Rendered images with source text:
::::::
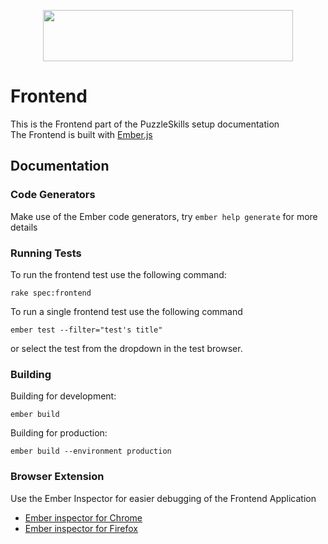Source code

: <p align="center">
  <a href="https://github.com/puzzle/skills">
    <img src="https://skills.puzzle.ch/logo.svg"  width="400" height="82">
  </a>
</p>

# Frontend

This is the Frontend part of the PuzzleSkills setup documentation  
The Frontend is built with [Ember.js](https://emberjs.com/)

## Documentation

### Code Generators

Make use of the Ember code generators, try `ember help generate` for more details

### Running Tests

To run the frontend test use the following command:
```shell
rake spec:frontend
```

To run a single frontend test use the following command

```shell
ember test --filter="test's title"
```
or select the test from the dropdown in the test browser.

### Building

Building for development:
```shell
ember build
```
Building for production:
```shell
ember build --environment production
```


### Browser Extension
Use the Ember Inspector for easier debugging of the Frontend Application

* [Ember inspector for Chrome](https://chrome.google.com/webstore/detail/ember-inspector/bmdblncegkenkacieihfhpjfppoconhi)  
* [Ember inspector for Firefox](https://addons.mozilla.org/en-US/firefox/addon/ember-inspector/)
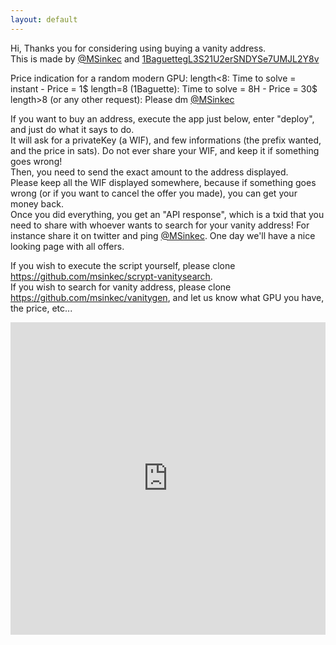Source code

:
 ```yaml
---
layout: default
---
```


Hi,
Thanks you for considering using buying a vanity address.  
This is made by [@MSinkec](https://twitter.com/MSinkec) and [1BaguettegL3S21U2erSNDYSe7UMJL2Y8v](https://twitter.com/NikamotoS)

Price indication for a random modern GPU:
length<8: Time to solve = instant - Price = 1$
length=8 (1Baguette): Time to solve = 8H - Price = 30$
length>8 (or any other request): Please dm [@MSinkec](https://twitter.com/MSinkec)

If you want to buy an address, execute the app just below, enter "deploy", and just do what it says to do.  
It will ask for a privateKey (a WIF), and few informations (the prefix wanted, and the price in sats). Do not ever share your WIF, and keep it if something goes wrong!  
Then, you need to send the exact amount to the address displayed.  
Please keep all the WIF displayed somewhere, because if something goes wrong (or if you want to cancel the offer you made), you can get your money back.  
Once you did everything, you get an "API response", which is a txid that you need to share with whoever wants to search for your vanity address! For instance share it on twitter and ping [@MSinkec](https://twitter.com/MSinkec). One day we'll have a nice looking page with all offers.

If you wish to execute the script yourself, please clone https://github.com/msinkec/scrypt-vanitysearch.  
If you wish to search for vanity address, please clone https://github.com/msinkec/vanitygen, and let us know what GPU you have, the price, etc...

<iframe frameborder="0" width="100%" height="500px" src="https://replit.com/@frenchfrog42/vanity-address?embed=true"></iframe>
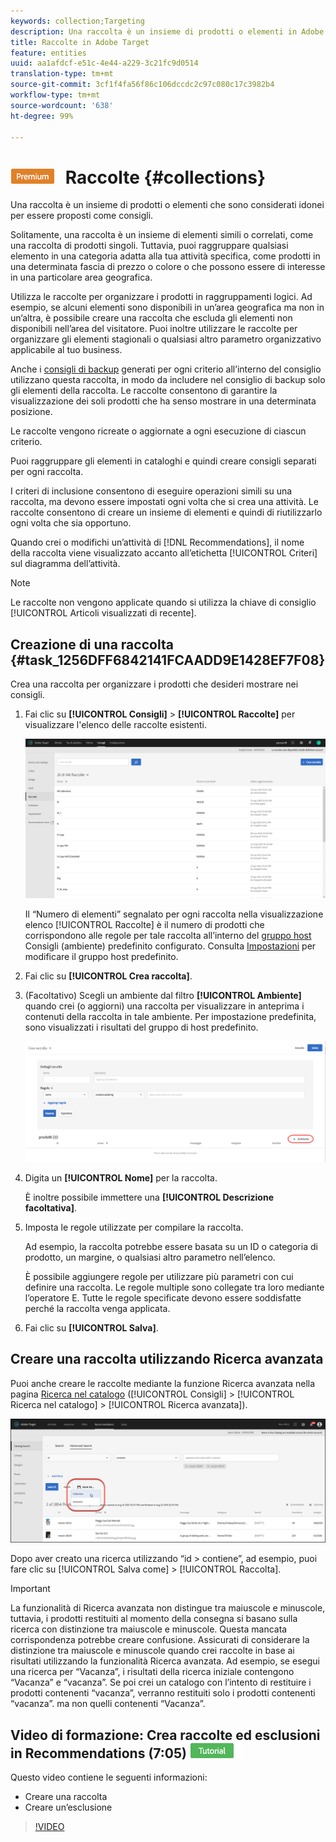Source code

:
 ```yaml
---
keywords: collection;Targeting
description: Una raccolta è un insieme di prodotti o elementi in Adobe Target che sono considerati idonei per essere proposti come consigli.
title: Raccolte in Adobe Target
feature: entities
uuid: aa1afdcf-e51c-4e44-a229-3c21fc9d0514
translation-type: tm+mt
source-git-commit: 3cf1f4fa56f86c106dccdc2c97c080c17c3982b4
workflow-type: tm+mt
source-wordcount: '638'
ht-degree: 99%

---
```



# ![PREMIUM](/help/assets/premium.png) Raccolte {#collections}

Una raccolta è un insieme di prodotti o elementi che sono considerati idonei per essere proposti come consigli.

Solitamente, una raccolta è un insieme di elementi simili o correlati, come una raccolta di prodotti singoli. Tuttavia, puoi raggruppare qualsiasi elemento in una categoria adatta alla tua attività specifica, come prodotti in una determinata fascia di prezzo o colore o che possono essere di interesse in una particolare area geografica.

Utilizza le raccolte per organizzare i prodotti in raggruppamenti logici. Ad esempio, se alcuni elementi sono disponibili in un’area geografica ma non in un’altra, è possibile creare una raccolta che escluda gli elementi non disponibili nell’area del visitatore. Puoi inoltre utilizzare le raccolte per organizzare gli elementi stagionali o qualsiasi altro parametro organizzativo applicabile al tuo business.

Anche i [consigli di backup](/help/c-recommendations/c-algorithms/backup-recs.md) generati per ogni criterio all’interno del consiglio utilizzano questa raccolta, in modo da includere nel consiglio di backup solo gli elementi della raccolta. Le raccolte consentono di garantire la visualizzazione dei soli prodotti che ha senso mostrare in una determinata posizione.

Le raccolte vengono ricreate o aggiornate a ogni esecuzione di ciascun criterio.

Puoi raggruppare gli elementi in cataloghi e quindi creare consigli separati per ogni raccolta.

I criteri di inclusione consentono di eseguire operazioni simili su una raccolta, ma devono essere impostati ogni volta che si crea una attività. Le raccolte consentono di creare un insieme di elementi e quindi di riutilizzarlo ogni volta che sia opportuno.

Quando crei o modifichi un’attività di [!DNL Recommendations], il nome della raccolta viene visualizzato accanto all’etichetta [!UICONTROL Criteri] sul diagramma dell’attività.

>[!NOTE]
>
>Le raccolte non vengono applicate quando si utilizza la chiave di consiglio [!UICONTROL Articoli visualizzati di recente].

## Creazione di una raccolta {#task_1256DFF6842141FCAADD9E1428EF7F08}

Crea una raccolta per organizzare i prodotti che desideri mostrare nei consigli.

1. Fai clic su **[!UICONTROL Consigli]** > **[!UICONTROL Raccolte]** per visualizzare l&#39;elenco delle raccolte esistenti.

   ![Elenco Raccolte](assets/collections_list.png)

   Il “Numero di elementi” segnalato per ogni raccolta nella visualizzazione elenco [!UICONTROL Raccolte] è il numero di prodotti che corrispondono alle regole per tale raccolta all’interno del [gruppo host](/help/administrating-target/hosts.md) Consigli (ambiente) predefinito configurato. Consulta [Impostazioni](../../c-recommendations/plan-implement.md#concept_C1E1E2351413468692D6C21145EF0B84) per modificare il gruppo host predefinito.

1. Fai clic su **[!UICONTROL Crea raccolta]**.

1. (Facoltativo) Scegli un ambiente dal filtro **[!UICONTROL Ambiente]** quando crei (o aggiorni) una raccolta per visualizzare in anteprima i contenuti della raccolta in tale ambiente. Per impostazione predefinita, sono visualizzati i risultati del gruppo di host predefinito.

   ![Creare una raccolta](/help/c-recommendations/c-products/assets/CreateCollection.png)

1. Digita un **[!UICONTROL Nome]** per la raccolta.

   È inoltre possibile immettere una **[!UICONTROL Descrizione facoltativa]**.

1. Imposta le regole utilizzate per compilare la raccolta.

   Ad esempio, la raccolta potrebbe essere basata su un ID o categoria di prodotto, un margine, o qualsiasi altro parametro nell’elenco.

   È possibile aggiungere regole per utilizzare più parametri con cui definire una raccolta. Le regole multiple sono collegate tra loro mediante l’operatore E. Tutte le regole specificate devono essere soddisfatte perché la raccolta venga applicata.

1. Fai clic su **[!UICONTROL Salva]**.

## Creare una raccolta utilizzando Ricerca avanzata

Puoi anche creare le raccolte mediante la funzione Ricerca avanzata nella pagina [Ricerca nel catalogo](/help/c-recommendations/c-products/catalog-search.md) ([!UICONTROL Consigli] > [!UICONTROL Ricerca nel catalogo] > [!UICONTROL Ricerca avanzata]).

![Salva con nome, finestra di dialogo](/help/c-recommendations/c-products/assets/save-as-dialog.png)

Dopo aver creato una ricerca utilizzando “id > contiene”, ad esempio, puoi fare clic su [!UICONTROL Salva come] > [!UICONTROL Raccolta].

>[!IMPORTANT]
>
>La funzionalità di Ricerca avanzata non distingue tra maiuscole e minuscole, tuttavia, i prodotti restituiti al momento della consegna si basano sulla ricerca con distinzione tra maiuscole e minuscole. Questa mancata corrispondenza potrebbe creare confusione. Assicurati di considerare la distinzione tra maiuscole e minuscole quando crei raccolte in base ai risultati utilizzando la funzionalità Ricerca avanzata. Ad esempio, se esegui una ricerca per “Vacanza”, i risultati della ricerca iniziale contengono “Vacanza” e “vacanza”. Se poi crei un catalogo con l’intento di restituire i prodotti contenenti “vacanza”, verranno restituiti solo i prodotti contenenti “vacanza”. ma non quelli contenenti “Vacanza”.

## Video di formazione: Crea raccolte ed esclusioni in Recommendations (7:05) ![Badge di esercitazione](/help/assets/tutorial.png)

Questo video contiene le seguenti informazioni:

* Creare una raccolta
* Creare un’esclusione

>[!VIDEO](https://video.tv.adobe.com/v/27689)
::::::
■ Directions
Include the first line of the records, the line containing "It will ask", and every line between them, repeated exactly. Skip the pictures.

■ Written answer
Source code

: <p align="center">
  <a href="https://github.com/puzzle/skills">
    <img src="https://skills.puzzle.ch/logo.svg"  width="400" height="82">
  </a>
</p>

# Frontend

This is the Frontend part of the PuzzleSkills setup documentation  
The Frontend is built with [Ember.js](https://emberjs.com/)

## Documentation

### Code Generators

Make use of the Ember code generators, try `ember help generate` for more details

### Running Tests

To run the frontend test use the following command:
```shell
rake spec:frontend
```

To run a single frontend test use the following command

```shell
ember test --filter="test's title"
```
or select the test from the dropdown in the test browser.

### Building

Building for development:
```shell
ember build
```
Building for production:
```shell
ember build --environment production
```


### Browser Extension
Use the Ember Inspector for easier debugging of the Frontend Application

* [Ember inspector for Chrome](https://chrome.google.com/webstore/detail/ember-inspector/bmdblncegkenkacieihfhpjfppoconhi)  
* [Ember inspector for Firefox](https://addons.mozilla.org/en-US/firefox/addon/ember-inspector/)
Source code

:
 ```yaml
---
layout: default
---
```


Hi,
Thanks you for considering using buying a vanity address.  
This is made by [@MSinkec](https://twitter.com/MSinkec) and [1BaguettegL3S21U2erSNDYSe7UMJL2Y8v](https://twitter.com/NikamotoS)

Price indication for a random modern GPU:
length<8: Time to solve = instant - Price = 1$
length=8 (1Baguette): Time to solve = 8H - Price = 30$
length>8 (or any other request): Please dm [@MSinkec](https://twitter.com/MSinkec)

If you want to buy an address, execute the app just below, enter "deploy", and just do what it says to do.  
It will ask for a privateKey (a WIF), and few informations (the prefix wanted, and the price in sats). Do not ever share your WIF, and keep it if something goes wrong!  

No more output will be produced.